The standard interface describes how to:

  • Discover a test suite for a given dist-git repo.
  • Uniquely identify a test suite.
  • Stage a test suite and its dependencies such as test frameworks.
  • Provide the test subject to the test suite.
  • Invoke a test suite in a consistent way.
  • Gather test results and test artifacts from the invoked test suite.

The test suite is responsible to:

  • Declare its dependencies such as a test framework via the standard interface.
  • Execute the test framework as necessary.
  • Provision (usually locally) any containers or virtual machines necessary for testing the test subject.
  • Provide test results and test subjects back according to the standard

The format of the textual logs and test artifacts that come out of a test suite is not prescribed by this document. Nor is it envisioned to be standardized across all possible test suites.

Requirements

  • The test suite and test framework SHOULD NOT leak its implementation details into the testing system, other than via the standard interface.
  • The test suite and test framework SHOULD NOT rely on behavior of the testing system other than the standard interface.
  • The standard interface MUST enable a dist-git packager to run a test suite locally.
    • Test suites or test frameworks MAY call out to the network for certain tasks.
  • It MUST be possible to stage an upstream test suite using the standard interface.
  • Both in-situ tests, and more rigorous outside-in tests MUST be possible with the standard interface.
    • For in-situ tests the test suite is in the same file system tree and process space as the test subject.
    • For outside-in tests the test suite is outside of the file system tree and process space of the test subject.
  • The test suite and test framework SHOULD be able to provision containers and virtual machines necessary for its testing without requesting them from the testing system.
  • The standard interface SHOULD describe how to uniquely identify a test suite,


Benefit to Fedora

Developers benefit by having a consistent target for how to describe tests, while also being able to execute them locally while debugging issues or iterating on tests.

By staging and invoking tests consistently in Fedora we create an eco-system for the tests that allows varied test frameworks as well as CI system infrastructure to interoperate. The integration tests outlast the implementation details of either the frameworks they're written in or the CI systems running them.

Evaluations

Instructions: In depth evaluations should be done in the sub-proposal pages. Read the proposals, you'll find the evaluation sections. Indicate vote below in the voting section

Voting

Every single vote requires an evaluation.

Contributor Packaged Tests Ansible Tests Notes
YourUserName +1 This is just an example, please vote for one of the options
Roshi +1
Ausil +1 Ansible is a bit more work but I think will give better results and options
pingou +1 Ansible clearly has some down side but I do think it is simpler and can be more powerful than the RPM approach
Stef +1 Tests should be a core part of the distro, hence preference for packaging
Jenny +1 Ansible would be a dependency but it meets the needs better for configuring a system for the tests it is invoking.
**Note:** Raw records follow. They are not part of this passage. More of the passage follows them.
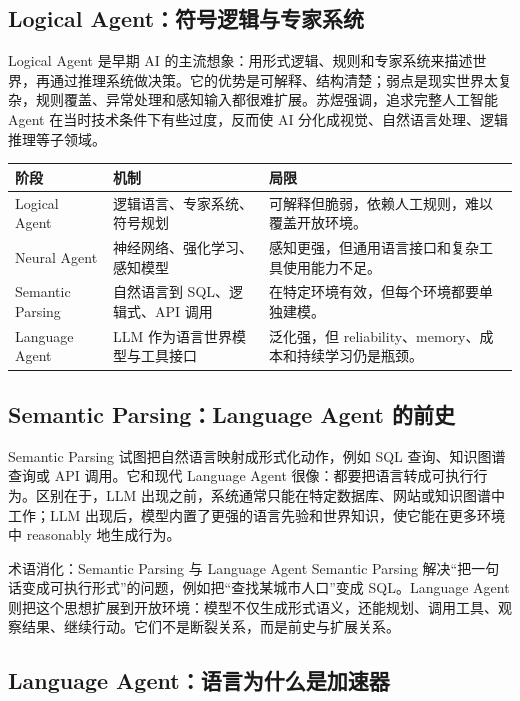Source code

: \documentclass[a4paper]{article}
\begin{document}
\subsection{Logical Agent：符号逻辑与专家系统}

Logical Agent 是早期 AI 的主流想象：用形式逻辑、规则和专家系统来描述世界，再通过推理系统做决策。它的优势是可解释、结构清楚；弱点是现实世界太复杂，规则覆盖、异常处理和感知输入都很难扩展。苏煜强调，追求完整人工智能 Agent 在当时技术条件下有些过度，反而使 AI 分化成视觉、自然语言处理、逻辑推理等子领域。

\noindent\begin{tabularx}{\textwidth}{p{}p{}X}
\toprule
阶段 & 机制 & 局限 \\
\midrule
Logical Agent & 逻辑语言、专家系统、符号规划 & 可解释但脆弱，依赖人工规则，难以覆盖开放环境。 \\
Neural Agent & 神经网络、强化学习、感知模型 & 感知更强，但通用语言接口和复杂工具使用能力不足。 \\
Semantic Parsing & 自然语言到 SQL、逻辑式、API 调用 & 在特定环境有效，但每个环境都要单独建模。 \\
Language Agent & LLM 作为语言世界模型与工具接口 & 泛化强，但 reliability、memory、成本和持续学习仍是瓶颈。 \\
\bottomrule
\end{tabularx}

\subsection{Semantic Parsing：Language Agent 的前史}

Semantic Parsing 试图把自然语言映射成形式化动作，例如 SQL 查询、知识图谱查询或 API 调用。它和现代 Language Agent 很像：都要把语言转成可执行行为。区别在于，LLM 出现之前，系统通常只能在特定数据库、网站或知识图谱中工作；LLM 出现后，模型内置了更强的语言先验和世界知识，使它能在更多环境中 reasonably 地生成行为。

\begin{knowledgebox}{术语消化：Semantic Parsing 与 Language Agent}
Semantic Parsing 解决“把一句话变成可执行形式”的问题，例如把“查找某城市人口”变成 SQL。Language Agent 则把这个思想扩展到开放环境：模型不仅生成形式语义，还能规划、调用工具、观察结果、继续行动。它们不是断裂关系，而是前史与扩展关系。
\end{knowledgebox}

\subsection{Language Agent：语言为什么是加速器}
\end{document}
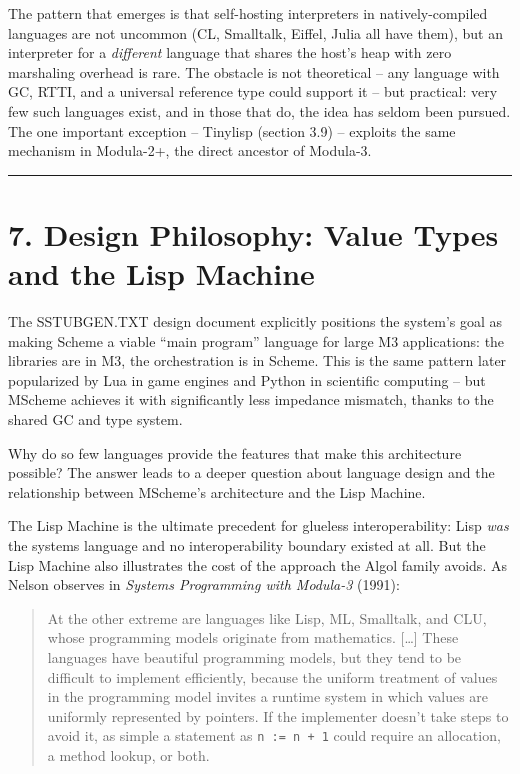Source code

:\documentclass[
  12pt,
]{report}
\newcommand{\passthrough}[1]{#1}
\begin{document}
The pattern that emerges is that self-hosting interpreters in
natively-compiled languages are not uncommon (CL, Smalltalk, Eiffel,
Julia all have them), but an interpreter for a \emph{different} language
that shares the host's heap with zero marshaling overhead is rare. The
obstacle is not theoretical -- any language with GC, RTTI, and a
universal reference type could support it -- but practical: very few
such languages exist, and in those that do, the idea has seldom been
pursued. The one important exception -- Tinylisp (section 3.9) --
exploits the same mechanism in Modula-2+, the direct ancestor of
Modula-3.

\begin{center}\rule{0.5\linewidth}{0.5pt}\end{center}

\section{7. Design Philosophy: Value Types and the Lisp
Machine}\label{design-philosophy-value-types-and-the-lisp-machine}

The SSTUBGEN.TXT design document explicitly positions the system's goal
as making Scheme a viable ``main program'' language for large M3
applications: the libraries are in M3, the orchestration is in Scheme.
This is the same pattern later popularized by Lua in game engines and
Python in scientific computing -- but MScheme achieves it with
significantly less impedance mismatch, thanks to the shared GC and type
system.

Why do so few languages provide the features that make this architecture
possible? The answer leads to a deeper question about language design
and the relationship between MScheme's architecture and the Lisp
Machine.

The Lisp Machine is the ultimate precedent for glueless
interoperability: Lisp \emph{was} the systems language and no
interoperability boundary existed at all. But the Lisp Machine also
illustrates the cost of the approach the Algol family avoids. As Nelson
observes in \emph{Systems Programming with Modula-3} (1991):

\begin{quote}
At the other extreme are languages like Lisp, ML, Smalltalk, and CLU,
whose programming models originate from mathematics. {[}\ldots{]} These
languages have beautiful programming models, but they tend to be
difficult to implement efficiently, because the uniform treatment of
values in the programming model invites a runtime system in which values
are uniformly represented by pointers. If the implementer doesn't take
steps to avoid it, as simple a statement as
\passthrough{\lstinline!n := n + 1!} could require an allocation, a
method lookup, or both.
\end{quote}
\end{document}
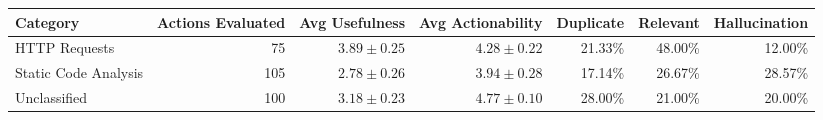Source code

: \begin{tabular}{lrrrrrr}
\toprule
Category & Actions Evaluated & Avg Usefulness & Avg Actionability & Duplicate & Relevant & Hallucination \\
\midrule
HTTP Requests & 75 & \( 3.89 \pm 0.25 \) & \( 4.28 \pm 0.22 \) & 21.33\% & 48.00\% & 12.00\% \\
Static Code Analysis & 105 & \( 2.78 \pm 0.26 \) & \( 3.94 \pm 0.28 \) & 17.14\% & 26.67\% & 28.57\% \\
Unclassified & 100 & \( 3.18 \pm 0.23 \) & \( 4.77 \pm 0.10 \) & 28.00\% & 21.00\% & 20.00\% \\
\bottomrule
\end{tabular}
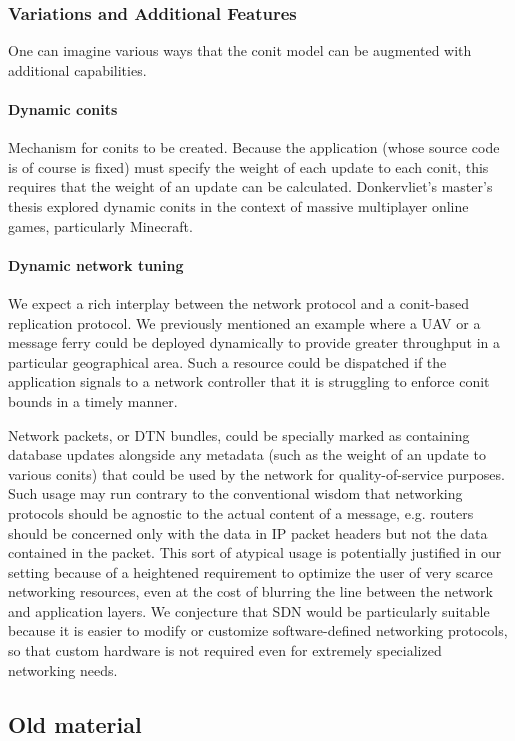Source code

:\documentclass[]             %
{NASA}                       %
\theoremstyle{definition}
\begin{document}
\subsubsection{Variations and Additional Features}
One can imagine various ways that the conit model can be augmented
with additional capabilities.

\paragraph{Dynamic conits}
Mechanism for conits to be created. Because the application (whose
source code is of course is fixed) must specify the weight of each
update to each conit, this requires that the weight of an update can
be calculated. Donkervliet's master's thesis \citationneeded explored
dynamic conits in the context of massive multiplayer online games,
particularly Minecraft.

\paragraph{Dynamic network tuning}
We expect a rich interplay between the network protocol and a
conit-based replication protocol. We previously mentioned an example
where a UAV or a message ferry could be deployed dynamically to
provide greater throughput in a particular geographical area. Such a
resource could be dispatched if the application signals to a network
controller that it is struggling to enforce conit bounds in a timely
manner.

Network packets, or DTN bundles, could be specially marked as
containing database updates alongside any metadata (such as the weight
of an update to various conits) that could be used by the network for
quality-of-service purposes. Such usage may run contrary to the
conventional wisdom that networking protocols should be agnostic to
the actual content of a message, e.g. routers should be concerned only
with the data in IP packet headers but not the data contained in the
packet. This sort of atypical usage is potentially justified in our
setting because of a heightened requirement to optimize the user of
very scarce networking resources, even at the cost of blurring the
line between the network and application layers. We conjecture that
SDN would be particularly suitable because it is easier to modify or
customize software-defined networking protocols, so that custom
hardware is not required even for extremely specialized networking
needs.

\subsection{Old material}
\end{document}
Packing tests into rpms is an added layer of complexity that is overhead and time consuming. Do not want to go down that path again.
jscotka +0.5 Bigger preference for packaging, because of combining upstream/downstream testing (need proper version of tests for installed packages). But I also like idea of ansible tooling. Not decided yet. There is also third possibility ( I hope it will be added asap)
miabbott +1 The ease of use and amount of available documentation for Ansible are some of it's strongest points for the proposal. Ansible should have better support for provisioning hosts for different kinds of tests.